(Beginning of DATASET EXCERPTS)

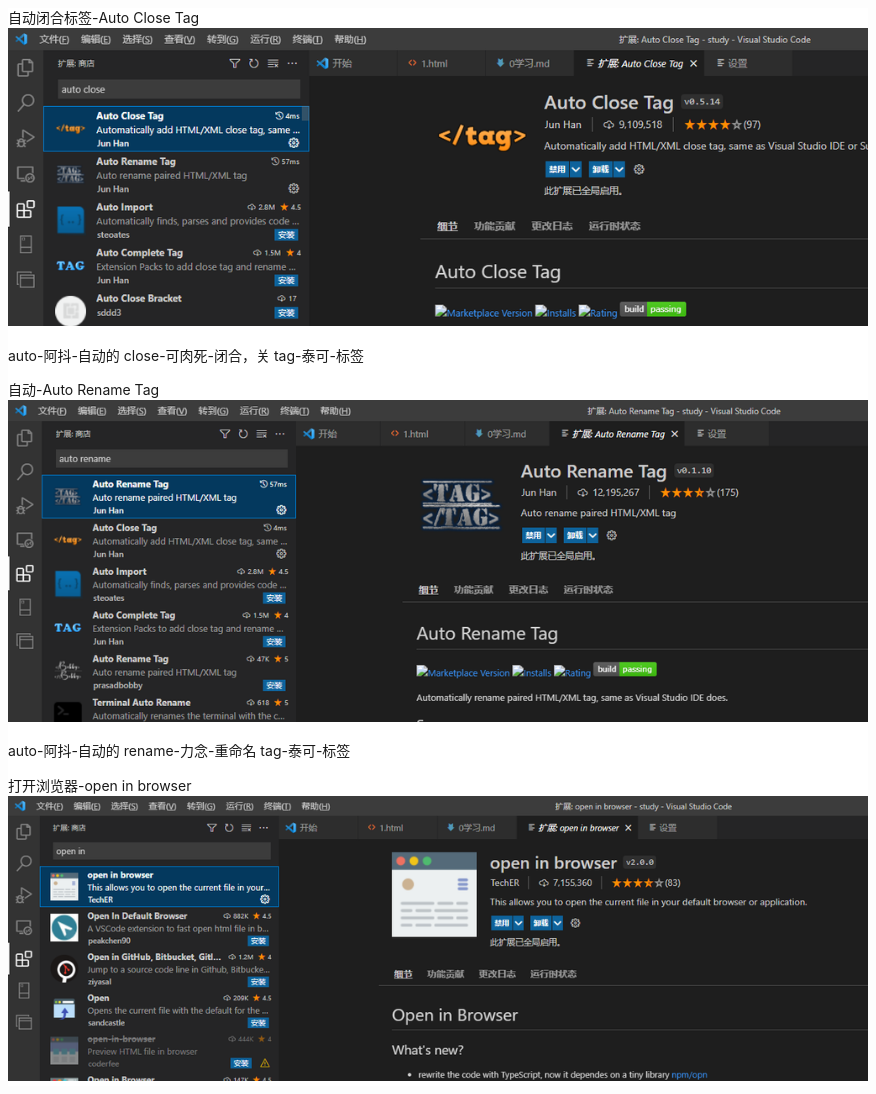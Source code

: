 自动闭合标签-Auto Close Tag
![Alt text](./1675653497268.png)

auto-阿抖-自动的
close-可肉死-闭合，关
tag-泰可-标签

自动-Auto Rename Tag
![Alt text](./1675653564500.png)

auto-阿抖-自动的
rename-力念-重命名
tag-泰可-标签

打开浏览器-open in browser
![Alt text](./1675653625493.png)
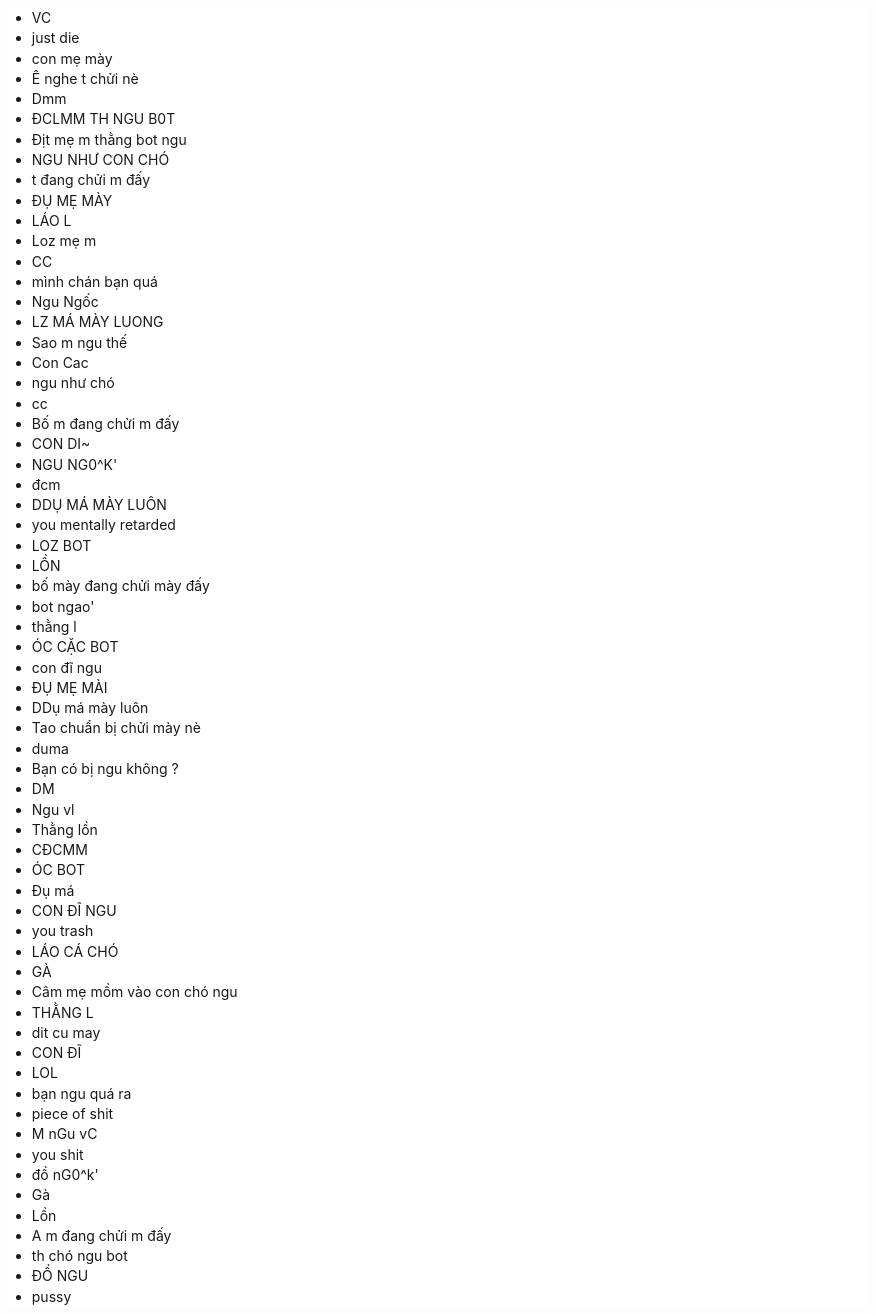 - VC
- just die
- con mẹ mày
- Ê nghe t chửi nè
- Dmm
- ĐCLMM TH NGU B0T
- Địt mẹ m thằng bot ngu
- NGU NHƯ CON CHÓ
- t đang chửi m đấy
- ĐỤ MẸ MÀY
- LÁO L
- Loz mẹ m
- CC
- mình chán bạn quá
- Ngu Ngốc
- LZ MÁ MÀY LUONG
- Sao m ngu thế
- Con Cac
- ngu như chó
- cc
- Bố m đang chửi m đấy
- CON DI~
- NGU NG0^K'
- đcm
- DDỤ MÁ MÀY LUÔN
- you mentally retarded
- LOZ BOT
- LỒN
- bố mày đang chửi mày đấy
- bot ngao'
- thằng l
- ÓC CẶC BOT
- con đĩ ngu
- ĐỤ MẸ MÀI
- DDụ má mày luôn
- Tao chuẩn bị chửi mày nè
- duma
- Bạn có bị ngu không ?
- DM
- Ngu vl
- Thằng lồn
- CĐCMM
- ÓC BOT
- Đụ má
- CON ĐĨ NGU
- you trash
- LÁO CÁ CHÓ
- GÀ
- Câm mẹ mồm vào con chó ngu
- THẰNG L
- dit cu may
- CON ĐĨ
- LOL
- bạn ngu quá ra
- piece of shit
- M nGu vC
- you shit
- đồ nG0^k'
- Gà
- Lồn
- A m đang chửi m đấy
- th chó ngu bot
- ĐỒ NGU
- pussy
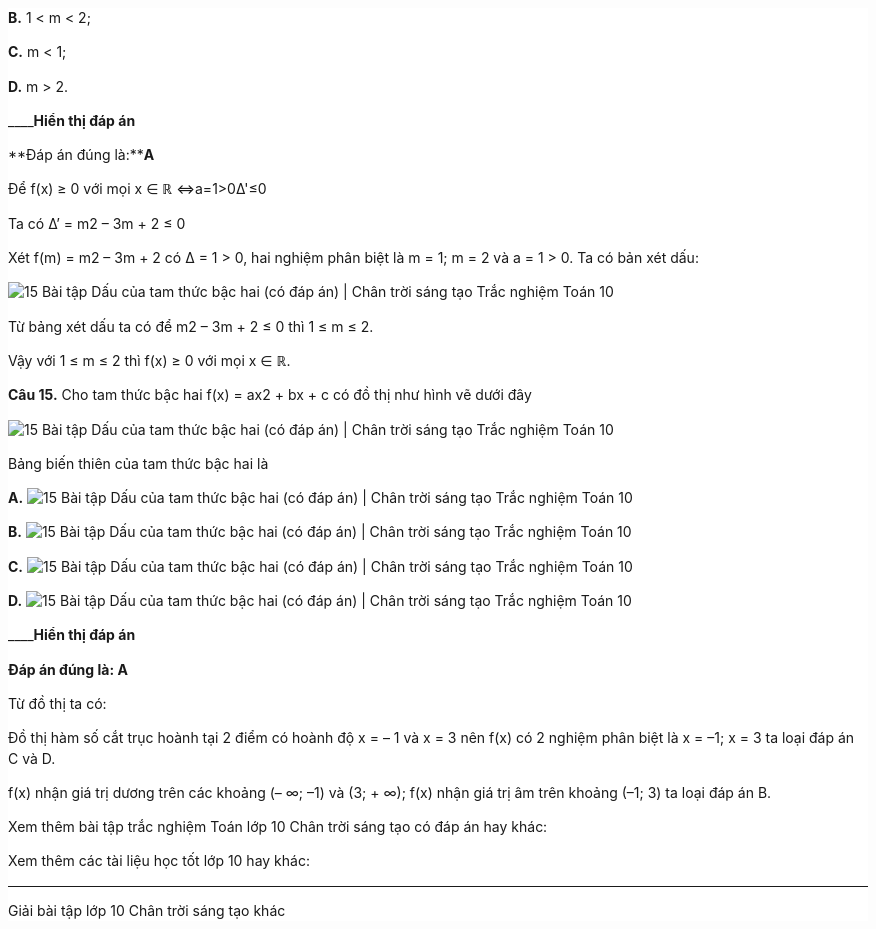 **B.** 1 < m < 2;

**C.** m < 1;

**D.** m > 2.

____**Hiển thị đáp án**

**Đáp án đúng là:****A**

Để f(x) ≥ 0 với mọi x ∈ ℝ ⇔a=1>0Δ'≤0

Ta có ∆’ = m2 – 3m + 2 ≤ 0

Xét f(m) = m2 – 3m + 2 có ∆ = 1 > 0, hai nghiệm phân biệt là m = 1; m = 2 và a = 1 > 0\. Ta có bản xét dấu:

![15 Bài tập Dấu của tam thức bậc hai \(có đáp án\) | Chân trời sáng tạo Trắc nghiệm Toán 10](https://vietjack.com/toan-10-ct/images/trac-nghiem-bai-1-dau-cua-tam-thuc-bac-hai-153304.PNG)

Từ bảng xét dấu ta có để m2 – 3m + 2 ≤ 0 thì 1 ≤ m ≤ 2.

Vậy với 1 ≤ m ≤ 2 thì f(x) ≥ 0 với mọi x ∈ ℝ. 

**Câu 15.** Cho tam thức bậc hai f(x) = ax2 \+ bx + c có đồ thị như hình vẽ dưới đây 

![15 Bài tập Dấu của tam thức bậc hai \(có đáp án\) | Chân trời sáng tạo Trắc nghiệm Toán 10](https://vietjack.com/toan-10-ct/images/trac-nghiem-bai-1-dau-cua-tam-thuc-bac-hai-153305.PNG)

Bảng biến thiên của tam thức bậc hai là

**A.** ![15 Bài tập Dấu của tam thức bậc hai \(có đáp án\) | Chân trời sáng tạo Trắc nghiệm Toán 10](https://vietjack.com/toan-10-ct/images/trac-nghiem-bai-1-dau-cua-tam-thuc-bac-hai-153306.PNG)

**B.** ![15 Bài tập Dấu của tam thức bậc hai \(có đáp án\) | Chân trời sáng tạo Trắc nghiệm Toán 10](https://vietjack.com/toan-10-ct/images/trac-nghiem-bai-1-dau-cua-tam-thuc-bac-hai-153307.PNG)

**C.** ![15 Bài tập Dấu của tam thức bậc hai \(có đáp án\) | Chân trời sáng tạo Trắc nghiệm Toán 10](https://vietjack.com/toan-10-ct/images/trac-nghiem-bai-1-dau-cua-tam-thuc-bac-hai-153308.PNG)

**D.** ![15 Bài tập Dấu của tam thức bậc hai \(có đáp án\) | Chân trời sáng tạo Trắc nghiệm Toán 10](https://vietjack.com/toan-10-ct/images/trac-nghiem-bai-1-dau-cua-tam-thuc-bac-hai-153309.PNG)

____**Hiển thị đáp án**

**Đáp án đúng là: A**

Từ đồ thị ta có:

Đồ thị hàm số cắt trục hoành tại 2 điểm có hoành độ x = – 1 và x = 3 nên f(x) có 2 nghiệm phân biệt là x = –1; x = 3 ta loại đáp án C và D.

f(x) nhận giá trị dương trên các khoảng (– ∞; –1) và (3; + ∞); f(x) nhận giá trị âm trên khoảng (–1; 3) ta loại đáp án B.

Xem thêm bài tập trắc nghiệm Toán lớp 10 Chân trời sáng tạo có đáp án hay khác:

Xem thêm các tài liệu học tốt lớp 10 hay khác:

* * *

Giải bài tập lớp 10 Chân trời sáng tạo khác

(End of DATASET EXCERPTS)

#### [HOW TO COMPLETE THIS TASK]
Using the listing above, show every line that includes the string "thêm".

#### [TASK OUTPUT]
Xem thêm bài tập trắc nghiệm Toán lớp 10 Chân trời sáng tạo có đáp án hay khác:
Xem thêm các tài liệu học tốt lớp 10 hay khác:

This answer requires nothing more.